AVANT, APRÈS, DES CHANGEMENTS À COULOMBS

L’examen des anciens documents et l’observation visuelle permettent de constater les changements intervenus dans un village. J’ai déjà abordé ce thème à plusieurs reprises dans différents articles. Je le reprends sur quelques lieux bien précis pour montrer leur évolution dans le temps car c’est ainsi que Coulombs se construit ou se reconstruit.

Volontairement, sauf pour quelques modifications dans la grande rue, je me suis arrêté aux années 1960-1970 en faisant abstraction du développement rapide que la commune a connu après la fin des années 1960 avec tous les nouveaux lotissements à Coulombs comme à Chandelles, le silo agricole et les écoles du plateau qui ont modifié sa physionomie en doublant sa population.

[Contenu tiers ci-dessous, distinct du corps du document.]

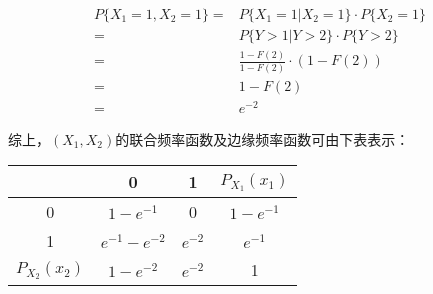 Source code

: \documentclass[a4paper,12pt]{ctexart}
\begin{document}
\begin{align*}
	P\{X_1 = 1, X_2 = 1\} =& P\{X_1 = 1 | X_2 = 1\} \cdot P\{X_2 = 1\} \\
	=& P\{Y > 1 | Y > 2\} \cdot P\{Y > 2\} \\
	=& \frac{1 - F(2)}{1 - F(2)} \cdot (1 - F(2)) \\
	=& 1 - F(2) \\
	=& e^{-2}
\end{align*}

\newpage
综上，$(X_1, X_2)$的联合频率函数及边缘频率函数可由下表表示：
\begin{center}
	\begin{tabular}{c|cc|c}
		\diagbox{$X_1$}{$X_2$} & 0 & 1 & $P_{X_1}(x_1)$ \\ \hline
		0 & $1 - e^{-1}$ & 0 & $1 - e^{-1}$ \\
		1 & $e^{-1} - e^{-2}$ & $e^{-2}$ & $e^{-1}$ \\ \hline
		$P_{X_2}(x_2)$ & $1 - e^{-2}$ & $e^{-2}$ & 1
	\end{tabular}
\end{center}
\end{document}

DE L’ENTRÉE À COULOMBS JUSQU’À LA RUE DES REMPARTS

Venant de Nogent-le-Roi et Lormaye, on entre dans Coulombs en franchissant le pont sur la rivière d’Auge qui précède l’ancienne ligne de chemin de fer. La première modification se situe au niveau du pont seulement visible à droite puisque sur la gauche, la rivière a été recouverte pour faciliter l’installation de la station service. Les rails et les barrières du passage à niveau ont disparu (voir l’article quand le train passait à Coulombs à la rubrique souvenirs d’autrefois).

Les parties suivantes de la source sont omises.